Dataset entries:
##############################

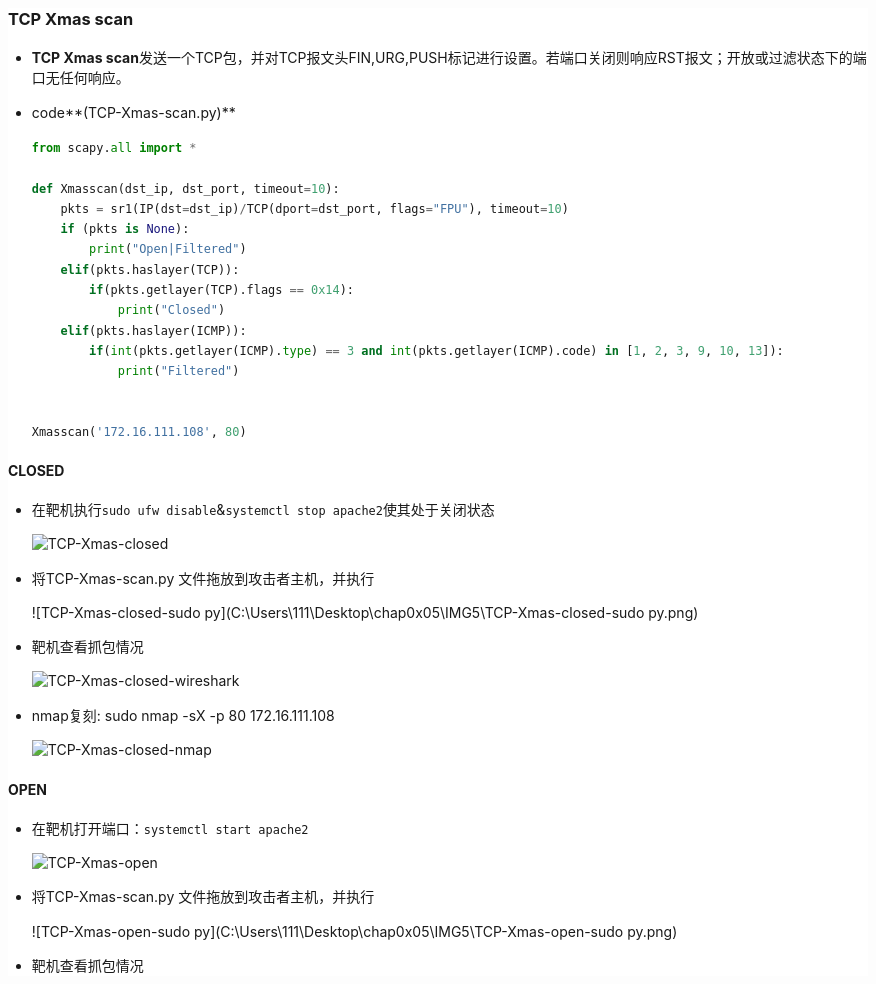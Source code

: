 ### TCP Xmas scan

- **TCP Xmas scan**发送一个TCP包，并对TCP报文头FIN,URG,PUSH标记进行设置。若端口关闭则响应RST报文；开放或过滤状态下的端口无任何响应。

- code**(TCP-Xmas-scan.py)**

  ```python
  from scapy.all import *
  
  def Xmasscan(dst_ip, dst_port, timeout=10):
      pkts = sr1(IP(dst=dst_ip)/TCP(dport=dst_port, flags="FPU"), timeout=10)
      if (pkts is None):
          print("Open|Filtered")
      elif(pkts.haslayer(TCP)):
          if(pkts.getlayer(TCP).flags == 0x14):
              print("Closed")
      elif(pkts.haslayer(ICMP)):
          if(int(pkts.getlayer(ICMP).type) == 3 and int(pkts.getlayer(ICMP).code) in [1, 2, 3, 9, 10, 13]):
              print("Filtered")
  
  
  Xmasscan('172.16.111.108', 80)
  ```

#### CLOSED

- 在靶机执行`sudo ufw disable`&`systemctl stop apache2`使其处于关闭状态

  ![TCP-Xmas-closed](C:\Users\111\Desktop\chap0x05\IMG5\TCP-Xmas-closed.png)

- 将TCP-Xmas-scan.py 文件拖放到攻击者主机，并执行

  ![TCP-Xmas-closed-sudo py](C:\Users\111\Desktop\chap0x05\IMG5\TCP-Xmas-closed-sudo py.png)

- 靶机查看抓包情况

  ![TCP-Xmas-closed-wireshark](C:\Users\111\Desktop\chap0x05\IMG5\TCP-Xmas-closed-wireshark.png)

- nmap复刻: sudo nmap -sX -p 80 172.16.111.108

  ![TCP-Xmas-closed-nmap](C:\Users\111\Desktop\chap0x05\IMG5\TCP-Xmas-closed-nmap.png)

#### OPEN

- 在靶机打开端口：`systemctl start apache2`

  ![TCP-Xmas-open](C:\Users\111\Desktop\chap0x05\IMG5\TCP-Xmas-open.png)

- 将TCP-Xmas-scan.py 文件拖放到攻击者主机，并执行

  ![TCP-Xmas-open-sudo py](C:\Users\111\Desktop\chap0x05\IMG5\TCP-Xmas-open-sudo py.png)

- 靶机查看抓包情况

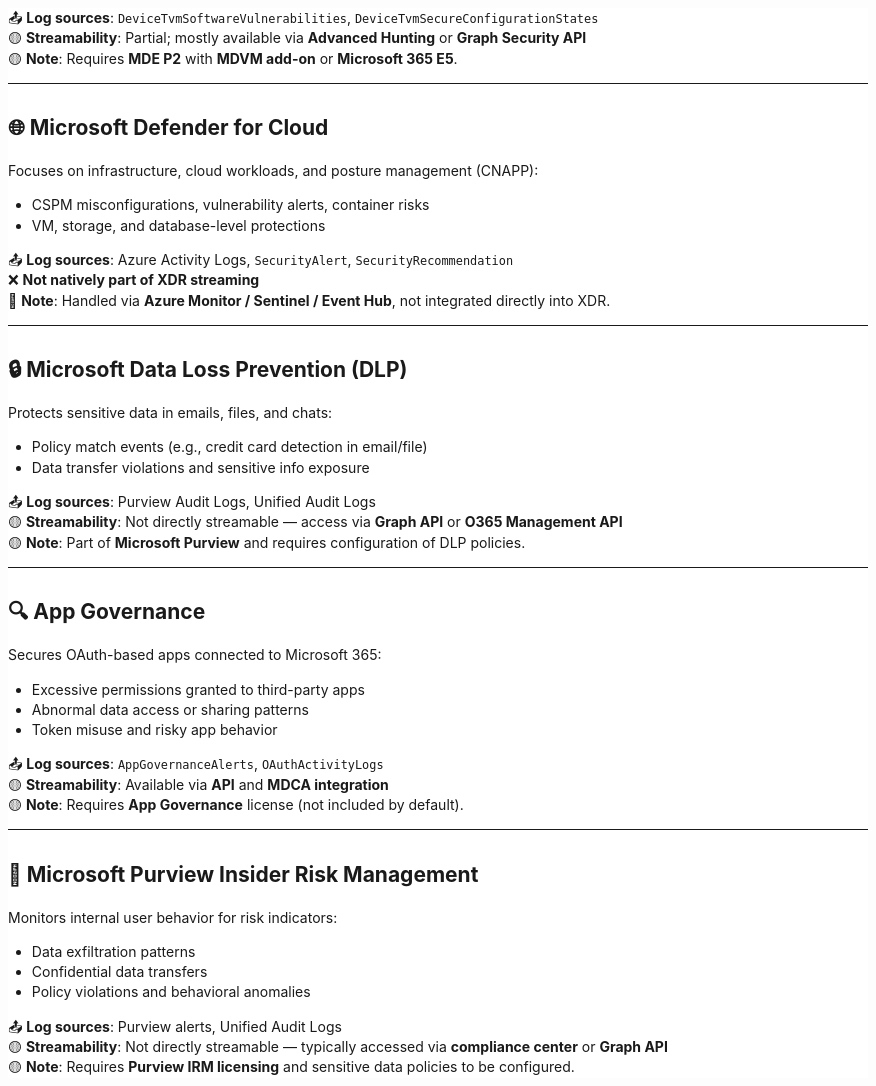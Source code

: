 📤 **Log sources**: `DeviceTvmSoftwareVulnerabilities`, `DeviceTvmSecureConfigurationStates`  
🟡 **Streamability**: Partial; mostly available via **Advanced Hunting** or **Graph Security API**  
🟡 **Note**: Requires **MDE P2** with **MDVM add-on** or **Microsoft 365 E5**.

---

## 🌐 Microsoft Defender for Cloud

Focuses on infrastructure, cloud workloads, and posture management (CNAPP):

- CSPM misconfigurations, vulnerability alerts, container risks  
- VM, storage, and database-level protections  

📤 **Log sources**: Azure Activity Logs, `SecurityAlert`, `SecurityRecommendation`  
❌ **Not natively part of XDR streaming**  
📝 **Note**: Handled via **Azure Monitor / Sentinel / Event Hub**, not integrated directly into XDR.

---

## 🔒 Microsoft Data Loss Prevention (DLP)

Protects sensitive data in emails, files, and chats:

- Policy match events (e.g., credit card detection in email/file)  
- Data transfer violations and sensitive info exposure  

📤 **Log sources**: Purview Audit Logs, Unified Audit Logs  
🟡 **Streamability**: Not directly streamable — access via **Graph API** or **O365 Management API**  
🟡 **Note**: Part of **Microsoft Purview** and requires configuration of DLP policies.

---

## 🔍 App Governance

Secures OAuth-based apps connected to Microsoft 365:

- Excessive permissions granted to third-party apps  
- Abnormal data access or sharing patterns  
- Token misuse and risky app behavior  

📤 **Log sources**: `AppGovernanceAlerts`, `OAuthActivityLogs`  
🟡 **Streamability**: Available via **API** and **MDCA integration**  
🟡 **Note**: Requires **App Governance** license (not included by default).

---

## 👤 Microsoft Purview Insider Risk Management

Monitors internal user behavior for risk indicators:

- Data exfiltration patterns  
- Confidential data transfers  
- Policy violations and behavioral anomalies  

📤 **Log sources**: Purview alerts, Unified Audit Logs  
🟡 **Streamability**: Not directly streamable — typically accessed via **compliance center** or **Graph API**  
🟡 **Note**: Requires **Purview IRM licensing** and sensitive data policies to be configured.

##############################

== TASK TO CARRY OUT ==
All of the lines above that carry the string "Note" need to be found and copied.

== ANSWER AREA ==
🟡 **Note**: Requires **MDE P2** with **MDVM add-on** or **Microsoft 365 E5**.
📝 **Note**: Handled via **Azure Monitor / Sentinel / Event Hub**, not integrated directly into XDR.
🟡 **Note**: Part of **Microsoft Purview** and requires configuration of DLP policies.
🟡 **Note**: Requires **App Governance** license (not included by default).
🟡 **Note**: Requires **Purview IRM licensing** and sensitive data policies to be configured.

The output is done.